__THE PROBLEM__. Beneath this line are entries. Copy the range from the line with "std::list<int>::iterator it = topo_sort.begin();" to the line with "benchmark: formula-SRO@5 (primary", ends included, exactly; leave pictures out.

__DATA IN THIS EXERCISE__.
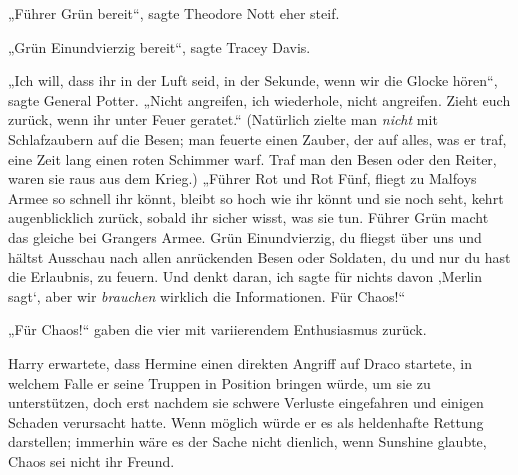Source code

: „Führer Grün bereit“, sagte Theodore Nott eher steif.

„Grün Einundvierzig bereit“, sagte Tracey Davis.

„Ich will, dass ihr in der Luft seid, in der Sekunde, wenn wir die Glocke hören“, sagte General Potter. „Nicht angreifen, ich wiederhole, nicht angreifen. Zieht euch zurück, wenn ihr unter Feuer geratet.“ (Natürlich zielte man \emph{nicht} mit Schlafzaubern auf die Besen; man feuerte einen Zauber, der auf alles, was er traf, eine Zeit lang einen roten Schimmer warf. Traf man den Besen oder den Reiter, waren sie raus aus dem Krieg.) „Führer Rot und Rot Fünf, fliegt zu Malfoys Armee so schnell ihr könnt, bleibt so hoch wie ihr könnt und sie noch seht, kehrt augenblicklich zurück, sobald ihr sicher wisst, was sie tun. Führer Grün macht das gleiche bei Grangers Armee. Grün Einundvierzig, du fliegst über uns und hältst Ausschau nach allen anrückenden Besen oder Soldaten, du und nur du hast die Erlaubnis, zu feuern. Und denkt daran, ich sagte für nichts davon ‚Merlin sagt‘, aber wir \emph{brauchen} wirklich die Informationen. Für Chaos!“

„Für Chaos!“ gaben die vier mit variierendem Enthusiasmus zurück.

Harry erwartete, dass Hermine einen direkten Angriff auf Draco startete, in welchem Falle er seine Truppen in Position bringen würde, um sie zu unterstützen, doch erst nachdem sie schwere Verluste eingefahren und einigen Schaden verursacht hatte. Wenn möglich würde er es als heldenhafte Rettung darstellen; immerhin wäre es der Sache nicht dienlich, wenn Sunshine glaubte, Chaos sei nicht ihr Freund.


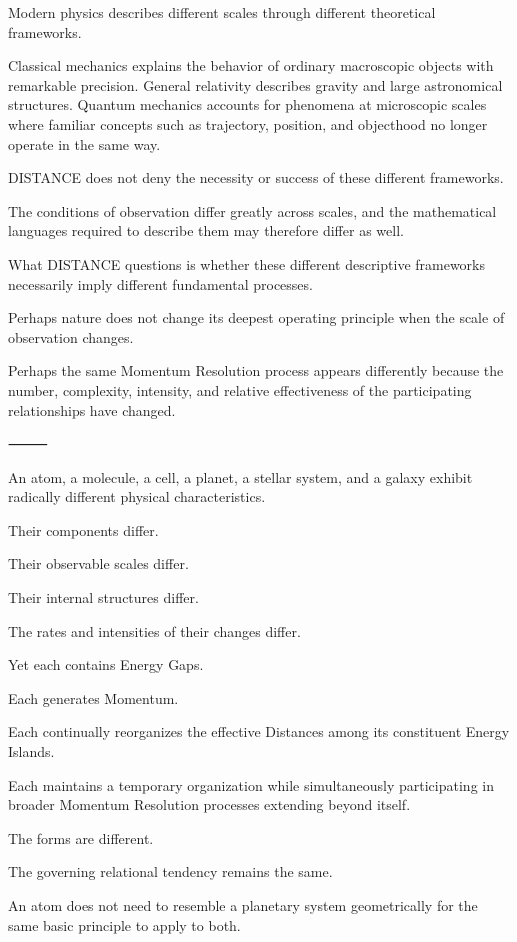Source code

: Modern physics describes different scales through different theoretical frameworks.

Classical mechanics explains the behavior of ordinary macroscopic objects with remarkable precision. General relativity describes gravity and large astronomical structures. Quantum mechanics accounts for phenomena at microscopic scales where familiar concepts such as trajectory, position, and objecthood no longer operate in the same way.

DISTANCE does not deny the necessity or success of these different frameworks.

The conditions of observation differ greatly across scales, and the mathematical languages required to describe them may therefore differ as well.

What DISTANCE questions is whether these different descriptive frameworks necessarily imply different fundamental processes.

Perhaps nature does not change its deepest operating principle when the scale of observation changes.

Perhaps the same Momentum Resolution process appears differently because the number, complexity, intensity, and relative effectiveness of the participating relationships have changed.

⸻

An atom, a molecule, a cell, a planet, a stellar system, and a galaxy exhibit radically different physical characteristics.

Their components differ.

Their observable scales differ.

Their internal structures differ.

The rates and intensities of their changes differ.

Yet each contains Energy Gaps.

Each generates Momentum.

Each continually reorganizes the effective Distances among its constituent Energy Islands.

Each maintains a temporary organization while simultaneously participating in broader Momentum Resolution processes extending beyond itself.

The forms are different.

The governing relational tendency remains the same.

An atom does not need to resemble a planetary system geometrically for the same basic principle to apply to both.

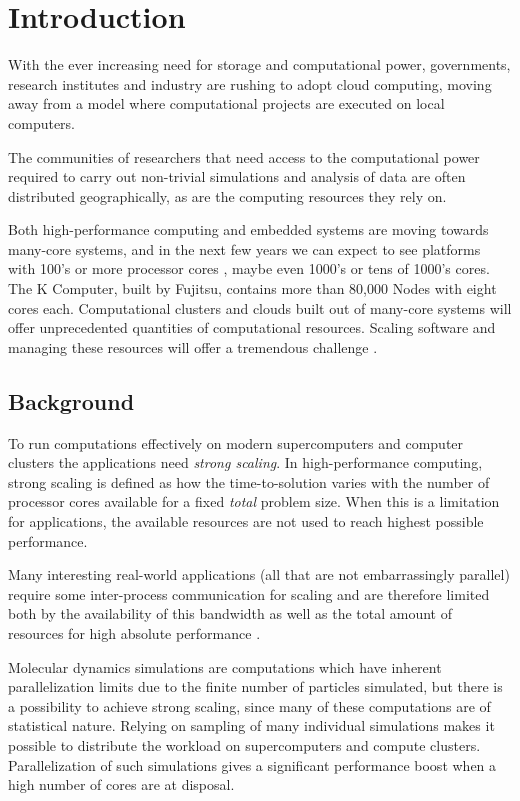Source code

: \chapter{Introduction}
With the ever increasing need for storage and computational power,
governments, research institutes and industry are rushing to adopt
cloud computing, moving away from a model where computational projects
are executed on local computers.

The communities of researchers that need access to the computational
power required to carry out non-trivial simulations and analysis of
data are often distributed geographically, as are the computing
resources they rely on.

Both high-performance computing and embedded systems are moving
towards many-core systems, and in the next few years we can expect to
see platforms with 100's or more processor cores \citep{leupers:2011},
maybe even 1000's or tens of 1000's cores. The K Computer, built by
Fujitsu, contains more than 80,000 Nodes with eight cores
each. Computational clusters and clouds built out of many-core systems
will offer unprecedented quantities of computational
resources. Scaling software and managing these resources will offer a
tremendous challenge \citep{csail:2009}.


\section{Background}
To run computations effectively on modern supercomputers and computer
clusters the applications need \emph{strong scaling}. In
high-performance computing, strong scaling is defined as how the
time-to-solution varies with the number of processor cores available
for a fixed \emph{total} problem size. When this is a limitation for
applications, the available resources are not used to reach highest
possible performance.

Many interesting real-world applications (all that are not
embarrassingly parallel) require some inter-process communication for
scaling and are therefore limited both by the availability of this
bandwidth as well as the total amount of resources for high absolute
performance \citep{pronk:2011}.

Molecular dynamics simulations are computations which have inherent
parallelization limits due to the finite number of particles
simulated, but there is a possibility to achieve strong scaling, since
many of these computations are of statistical nature. Relying on
sampling of many individual simulations makes it possible to
distribute the workload on supercomputers and compute
clusters. Parallelization of such simulations gives a significant
performance boost when a high number of cores are at disposal.

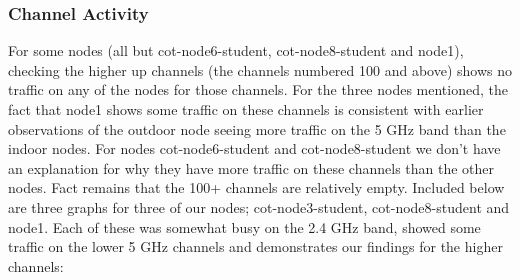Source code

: \documentclass[a4paper, 11pt]{article}
\begin{document}
\subsubsection{Channel Activity}
For some nodes (all but cot-node6-student, cot-node8-student and node1), checking the higher up channels (the channels numbered 100 and above) shows no traffic on any of the nodes for those channels. For the three nodes mentioned, the fact that node1 shows some traffic on these channels is consistent with earlier observations of the outdoor node seeing more traffic on the 5 GHz band than the indoor nodes. For nodes cot-node6-student and cot-node8-student we don't have an explanation for why they have more traffic on these channels than the other nodes. Fact remains that the 100+ channels are relatively empty.
Included below are three graphs for three of our nodes; cot-node3-student, cot-node8-student and node1. Each of these was somewhat busy on the 2.4 GHz band, showed some traffic on the lower 5 GHz channels and demonstrates our findings for the higher channels:
\end{document}
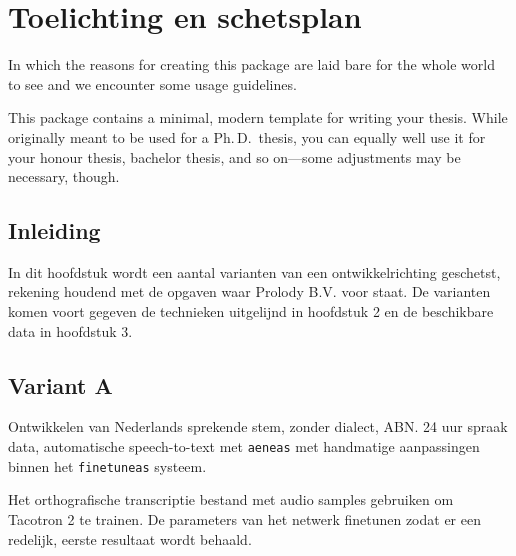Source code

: \chapter{Toelichting en schetsplan}

\begin{center}
  \begin{minipage}{0.5\textwidth}
    \begin{small}
      In which the reasons for creating this package are laid bare for the
      whole world to see and we encounter some usage guidelines.
    \end{small}
  \end{minipage}
  \vspace{0.5cm}
\end{center}

\noindent This package contains a minimal, modern template for writing your
thesis. While originally meant to be used for a Ph.\,D.\ thesis, you can
equally well use it for your honour thesis, bachelor thesis, and so
on---some adjustments may be necessary, though.

\section{Inleiding}
In dit hoofdstuk wordt een aantal varianten van een ontwikkelrichting geschetst, rekening houdend met de opgaven waar Prolody B.V. voor staat. De varianten komen voort gegeven de technieken uitgelijnd in hoofdstuk 2 en de beschikbare data in hoofdstuk 3.

\section{Variant A}
Ontwikkelen van Nederlands sprekende stem, zonder dialect, ABN. 24 uur spraak data, automatische speech-to-text met \texttt{aeneas} met handmatige aanpassingen binnen het \texttt{finetuneas} systeem.

Het orthografische transcriptie bestand met audio samples gebruiken om Tacotron 2 te trainen. De parameters van het netwerk finetunen zodat er een redelijk, eerste resultaat wordt behaald.

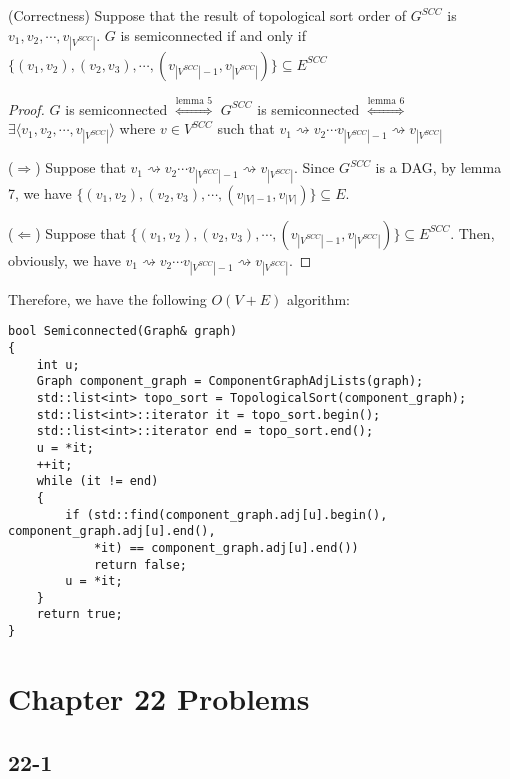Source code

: \begin{theorem}{(Correctness)}
    Suppose that the result of topological sort order of $G^{SCC}$ is
    $v_1, v_2, \cdots, v_{|V^{SCC}|}$.
    $G$ is semiconnected if and only if 
    $\{ (v_1,v_2), (v_2,v_3), \cdots, (v_{|V^{SCC}|-1}, v_{|V^{SCC}|}) \} \subseteq E^{SCC}$
\end{theorem}

\begin{proof}
    $G$ is semiconnected
    $\overset{\text{lemma 5}}{\Longleftrightarrow}$
    $G^{SCC}$ is semiconnected
    $\overset{\text{lemma 6}}{\Longleftrightarrow}$\\
    $\exists \langle v_1, v_2, \cdots, v_{|V^{SCC}|} \rangle$ where $v \in V^{SCC}$ such that 
    $v_1 \rightsquigarrow v_2 \cdots v_{|V^{SCC}|-1} \rightsquigarrow v_{|V^{SCC}|}$

    ($\Longrightarrow$)
    Suppose that $v_1 \rightsquigarrow v_2 \cdots v_{|V^{SCC}|-1} \rightsquigarrow v_{|V^{SCC}|}$.
    Since $G^{SCC}$ is a DAG,
    by lemma 7, we have $\{ (v_1,v_2), (v_2,v_3), \cdots, (v_{|V|-1}, v_{|V|}) \} \subseteq E$.

    ($\Longleftarrow$)
    Suppose that $\{ (v_1,v_2), (v_2,v_3), \cdots, (v_{|V^{SCC}|-1}, v_{|V^{SCC}|}) \} \subseteq E^{SCC}$.
    Then, obviously, we have $v_1 \rightsquigarrow v_2 \cdots v_{|V^{SCC}|-1} \rightsquigarrow v_{|V^{SCC}|}$.
\end{proof}

Therefore, we have the following $O(V + E)$ algorithm:

\begin{verbatim}
bool Semiconnected(Graph& graph)
{
    int u;
    Graph component_graph = ComponentGraphAdjLists(graph);
    std::list<int> topo_sort = TopologicalSort(component_graph);
    std::list<int>::iterator it = topo_sort.begin();
    std::list<int>::iterator end = topo_sort.end();
    u = *it;
    ++it;
    while (it != end)
    {
        if (std::find(component_graph.adj[u].begin(), component_graph.adj[u].end(), 
            *it) == component_graph.adj[u].end())
            return false;
        u = *it;
    }
    return true;
}
\end{verbatim}

\section*{Chapter 22 Problems}

\subsection*{22-1}

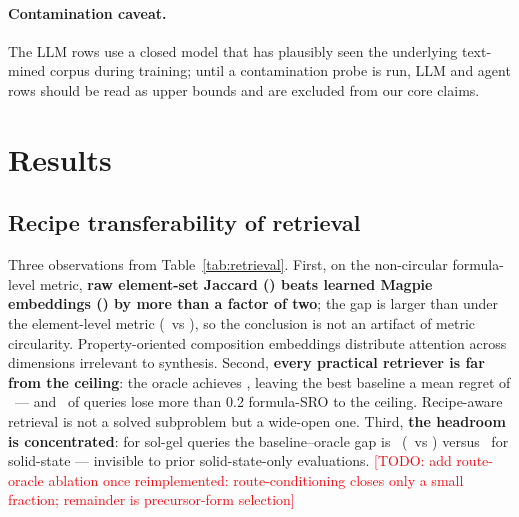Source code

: \documentclass[10pt]{article}
\newcommand{\todo}[1]{\textcolor{red}{[TODO: #1]}}
\begin{document}
\paragraph{Contamination caveat.} The LLM rows use a closed model that has
plausibly seen the underlying text-mined corpus during training; until a
contamination probe is run, LLM and agent rows should be read as
upper bounds and are excluded from our core claims.

\section{Results}
\label{sec:results}

\subsection{Recipe transferability of retrieval}

\begin{table}[t]
  \centering
  \caption{Transferability benchmark: formula-SRO@5 (primary metric,
  mean [95\% CI]) with element-SRO@5 for continuity, method consistency,
  and latency; $n=\nRetrievalQueries$ queries, corpus \corpusSize\
  materials. Every retriever is bounded below by the random floor and
  above by the oracle ceiling.}
  \label{tab:retrieval}
  
\end{table}

Three observations from Table~\ref{tab:retrieval}. First, on the
non-circular formula-level metric, \textbf{raw element-set Jaccard
(\jaccFormulaSro) beats learned Magpie embeddings (\magpieFormulaSro) by
more than a factor of two}; the gap is larger than under the element-level
metric (\jaccElementSro\ vs \magpieElementSro), so the conclusion is not
an artifact of metric circularity. Property-oriented composition
embeddings distribute attention across dimensions irrelevant to synthesis.
Second, \textbf{every practical retriever is far from the ceiling}: the
oracle achieves \oracleFormulaSro, leaving the best baseline a mean regret
of \jaccMeanRegret\ --- and \jaccFracLargeRegret\ of queries lose more
than 0.2 formula-SRO to the ceiling. Recipe-aware retrieval is not a
solved subproblem but a wide-open one. Third, \textbf{the headroom is
concentrated}: for sol-gel queries the baseline--oracle gap is
\gapSolGel\ (\jaccSolGelFormulaSro\ vs \oracleSolGelFormulaSro) versus
\gapSolidState\ for solid-state --- invisible to prior solid-state-only
evaluations. \todo{add route-oracle ablation once reimplemented:
route-conditioning closes only a small fraction; remainder is
precursor-form selection}
\end{document}
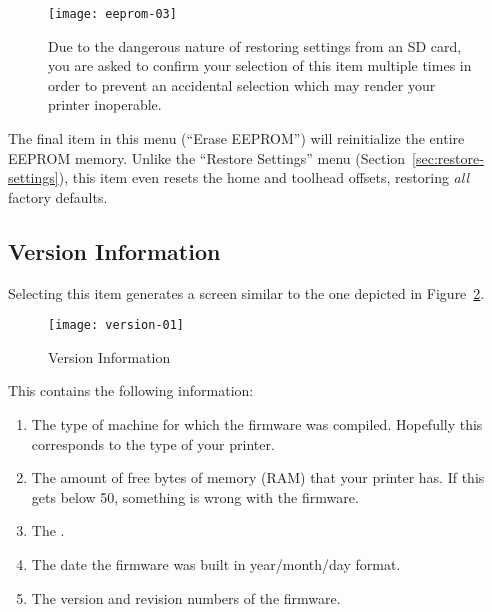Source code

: \begin{figure}[!htbp]
  \centering
    \texttt{[image: eeprom-03]}
    \caption{Due to the dangerous nature of restoring settings from an SD card, you are asked to confirm your selection of this item multiple times in order to prevent an accidental selection which may render your printer inoperable.}
  \label{fig:three}
\end{figure}

The final item in this menu (``Erase EEPROM'') will reinitialize the entire EEPROM memory.  Unlike the ``Restore Settings'' menu (Section~\ref{sec:restore-settings}), this item even resets the home and toolhead offsets, restoring \emph{all} factory defaults.


\subsection{Version Information} \label{sec:versinf}

Selecting this item generates a screen similar to the one depicted in Figure~\ref{fig:vi}. 

\begin{figure}[!htbp]
  \centering
    \texttt{[image: version-01]}
    \caption{Version Information}
  \label{fig:vi}
\end{figure}

This contains the following information:

\begin{enumerate}
\item The type of machine for which the firmware was compiled.  Hopefully this corresponds to the type of your printer.
\item The amount of free bytes of memory (RAM) that your printer has.  If this gets below 50, something is wrong with the firmware.
\item The .
\item The date the firmware was built in year/month/day format.
\item The version and revision numbers of the firmware.
\end{enumerate}
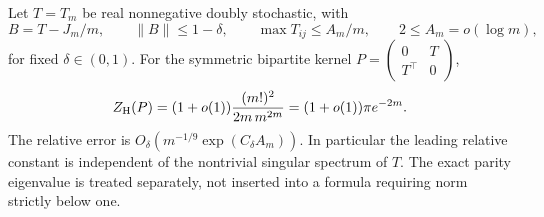 \begin{theorem}
\label{thm:relativebipartite}
Let \(T=T_m\) be real nonnegative doubly stochastic, with
\[
 B=T-J_m/m,\qquad \|B\|\leq1-\delta,\qquad
 \max T_{ij}\leq A_m/m,\qquad 2\leq A_m=o(\log m),
\]
for fixed \(\delta\in(0,1)\).
For the symmetric bipartite kernel
\(P=\begin{pmatrix}0&T\\T^\top&0\end{pmatrix}\),
\[
 Z_{\rm H}(P)
 =(1+o(1))\frac{(m!)^2}{2m\,m^{2m}}
 =(1+o(1))\pi e^{-2m}.
\]
The relative error is
\(O_\delta(m^{-1/9}\exp(C_\delta A_m))\).
In particular the leading relative constant is independent
of the nontrivial singular spectrum of \(T\).
The exact parity eigenvalue is treated separately, not inserted
into a formula requiring norm strictly below one.
\end{theorem}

__SOLUTION__.
    std::list<int>::iterator it = topo_sort.begin();
    std::list<int>::iterator end = topo_sort.end();
    u = *it;
    ++it;
    while (it != end)
    {
        if (std::find(component_graph.adj[u].begin(), component_graph.adj[u].end(), 
            *it) == component_graph.adj[u].end())
            return false;
        u = *it;
    }
    return true;
}
\end{verbatim}

\section*{Chapter 22 Problems}

\subsection*{22-1}

Source code

: \documentclass[10pt]{article}
\newcommand{\todo}[1]{\textcolor{red}{[TODO: #1]}}
\begin{document}
\paragraph{Contamination caveat.} The LLM rows use a closed model that has
plausibly seen the underlying text-mined corpus during training; until a
contamination probe is run, LLM and agent rows should be read as
upper bounds and are excluded from our core claims.

\section{Results}
\label{sec:results}

\subsection{Recipe transferability of retrieval}

\begin{table}[t]
  \centering
  \caption{Transferability benchmark: formula-SRO@5 (primary metric,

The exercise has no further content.